Give the count of lines in the records below that contain "known", and say nothing more.

(Stored records)
—————

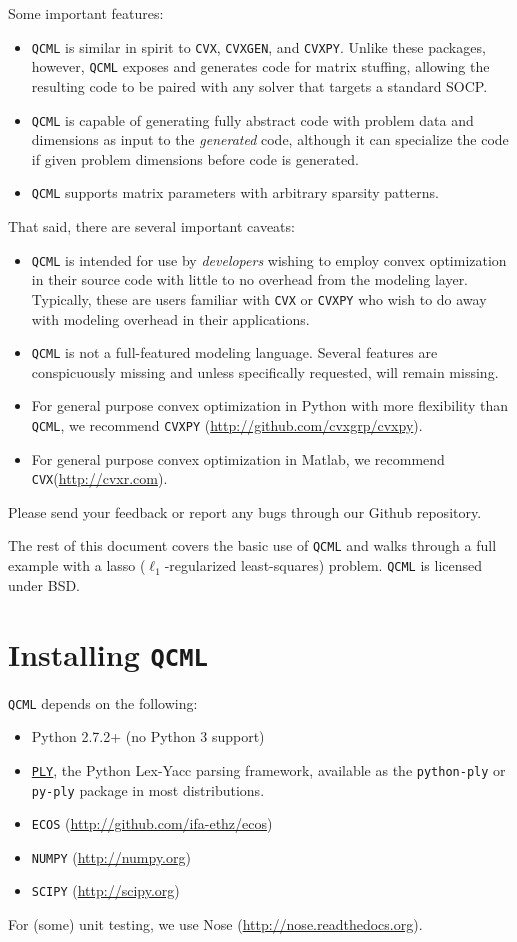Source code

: \documentclass[11pt]{article}
\def\qcml{\texttt{QCML}\xspace}
\def\cvxpy{\texttt{CVXPY}\xspace}
\def\cvx{\texttt{CVX}\xspace}
\def\cvxgen{\texttt{CVXGEN}\xspace}
\begin{document}
Some important features:
\begin{itemize}
\item \qcml is similar in spirit to \cvx, \cvxgen, and 
\cvxpy. Unlike these packages, however, \qcml exposes and generates code
for matrix stuffing, allowing the resulting code to be paired with any solver
that targets a standard SOCP.
\item \qcml is capable of generating fully abstract code with problem data and
dimensions as input to the \emph{generated} code, although it can specialize
the code if given problem dimensions before code is generated.
\item \qcml supports matrix parameters with arbitrary sparsity patterns.
\end{itemize}
That said, there are several important caveats:
\begin{itemize}
\item \qcml is intended for use by \emph{developers} wishing to employ convex
optimization in their source code with little to no overhead from the modeling 
layer. Typically, these are users familiar with \cvx or \cvxpy who wish to
do away with modeling overhead in their applications.
\item \qcml is not a full-featured modeling language. Several features are
conspicuously missing and unless specifically requested, will remain missing.
\item For general purpose convex optimization in Python with more flexibility
than \qcml, we recommend \cvxpy 
(\url{http://github.com/cvxgrp/cvxpy}).
\item For general purpose convex optimization in Matlab, we recommend 
\cvx (\url{http://cvxr.com}).
\end{itemize}
Please send your feedback or report any bugs through our Github repository.

The rest of this document covers the basic use of \qcml and walks through a
full example with a lasso ($\ell_1$-regularized least-squares) problem. 
\qcml is licensed under BSD.

\newpage
\tableofcontents
\newpage

\section{Installing \qcml}
\qcml depends on the following:
\begin{itemize} 
\item Python 2.7.2+ (no Python 3 support)
\item \href{http://www.dabeaz.com/ply/}{\tt PLY}, the Python Lex-Yacc parsing framework,
  available as the {\tt python-ply} or {\tt py-ply} package in most distributions.
\item {\tt ECOS} (\url{http://github.com/ifa-ethz/ecos})
\item {\tt NUMPY} (\url{http://numpy.org})
\item {\tt SCIPY} (\url{http://scipy.org})
\end{itemize}
For (some) unit testing, we use Nose (\url{http://nose.readthedocs.org}).
\end{document}
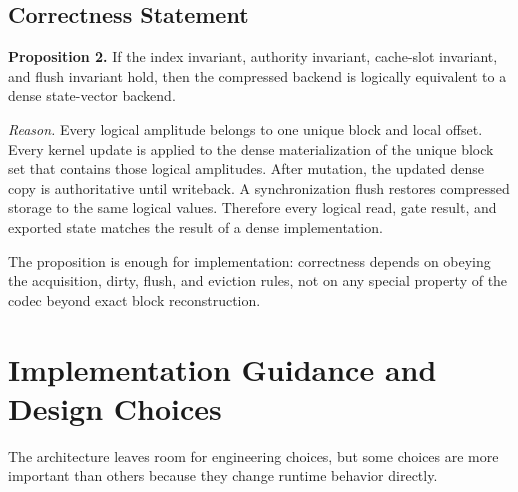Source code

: \documentclass[runningheads]{llncs}
\begin{document}
\subsection{Correctness Statement}

\textbf{Proposition 2.} If the index invariant, authority invariant, cache-slot invariant, and flush invariant hold, then the compressed backend is logically equivalent to a dense state-vector backend.

\textit{Reason.} Every logical amplitude belongs to one unique block and local offset. Every kernel update is applied to the dense materialization of the unique block set that contains those logical amplitudes. After mutation, the updated dense copy is authoritative until writeback. A synchronization flush restores compressed storage to the same logical values. Therefore every logical read, gate result, and exported state matches the result of a dense implementation.

The proposition is enough for implementation: correctness depends on obeying the acquisition, dirty, flush, and eviction rules, not on any special property of the codec beyond exact block reconstruction.

\section{Implementation Guidance and Design Choices}

The architecture leaves room for engineering choices, but some choices are more important than others because they change runtime behavior directly.
\end{document}

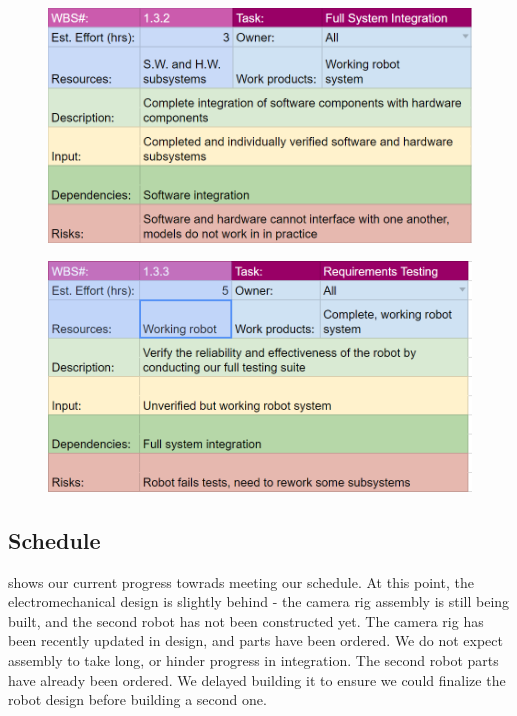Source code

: \begin{figure}[h!]
\centering
\includegraphics[width=0.98\columnwidth]{wbs_schedule/wbs_dict_int2.PNG}
\label{fig:int1}
\end{figure}
\begin{figure}[h!]
\centering
\includegraphics[width=0.98\columnwidth]{wbs_schedule/wbs_dict_int3.PNG}
\label{fig:int1}
\end{figure}

\clearpage

\subsection{Schedule}
\label{sec:schedule}

 shows our current progress towrads meeting our schedule. At this point, the electromechanical design is slightly behind - the camera rig assembly is still being built, and the second robot has not been constructed yet. The camera rig has been recently updated in design, and parts have been ordered. We do not expect assembly to take long, or hinder progress in integration. The second robot parts have already been ordered. We delayed building it to ensure we could finalize the robot design before building a second one.

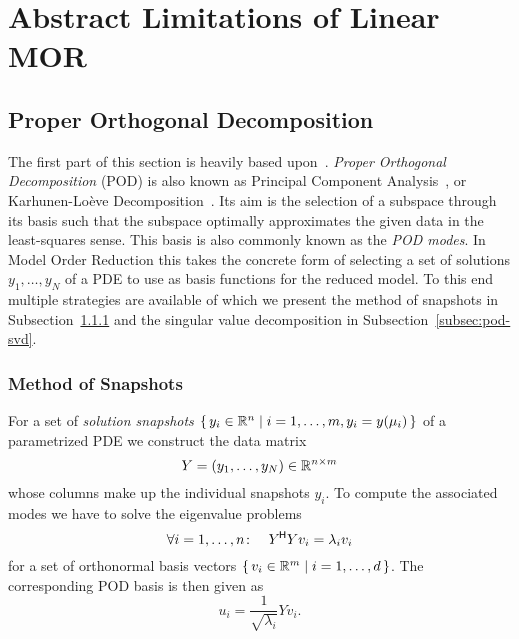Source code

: \section{Abstract Limitations of Linear MOR}\label{sec:limitations-linear-mor}

\subsection{Proper Orthogonal Decomposition}\label{subsec:pod}

The first part of this section is heavily based upon~\cite{Pinnau2008}.
\emph{Proper Orthogonal Decomposition} (POD) is also known as Principal Component Analysis~\cite{Hotelling1936}, or Karhunen-Loève Decomposition~\cite{Karhunen1946}.
Its aim is the selection of a subspace through its basis such that the subspace optimally approximates the given data in the least-squares sense.
This basis is also commonly known as the \emph{POD modes}.
In Model Order Reduction this takes the concrete form of selecting a set of solutions $y_1, \dots, y_N$ of a PDE to use as basis functions for the reduced model.
To this end multiple strategies are available of which we present the method of snapshots in Subsection~\ref{subsec:pod-snapshots} and the singular value decomposition in Subsection~\ref{subsec:pod-svd}.

\subsubsection{Method of Snapshots}\label{subsec:pod-snapshots}

For a set of \emph{solution snapshots} $\left\{\,y_i \in \mathbb{R}^n\mid i = 1, \dots, m, y_i = y(\mu_i)\,\right\}$ of a parametrized PDE we construct the data matrix
\begin{equation}\label{eq:pod-data-matrix}
    Y = \left( y_1, \dots, y_N \right) \in \mathbb{R}^{n \times m}
\end{equation}
whose columns make up the individual snapshots $y_i$.
To compute the associated modes we have to solve the eigenvalue problems
\begin{equation*}
    \forall i = 1, \dots, n \colon\quad Y^{\mkern-1.5mu \mathsf{H}} Y v_i = \lambda_i v_i
\end{equation*}
for a set of orthonormal basis vectors $\left\{\,v_i \in \mathbb{R}^m\mid i = 1, \dots, d\,\right\}$.
The corresponding POD basis is then given as
\begin{equation*}
    u_i = \frac{1}{\sqrt{\lambda_i}} Y v_i.
\end{equation*}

—————

RESPONSE » 2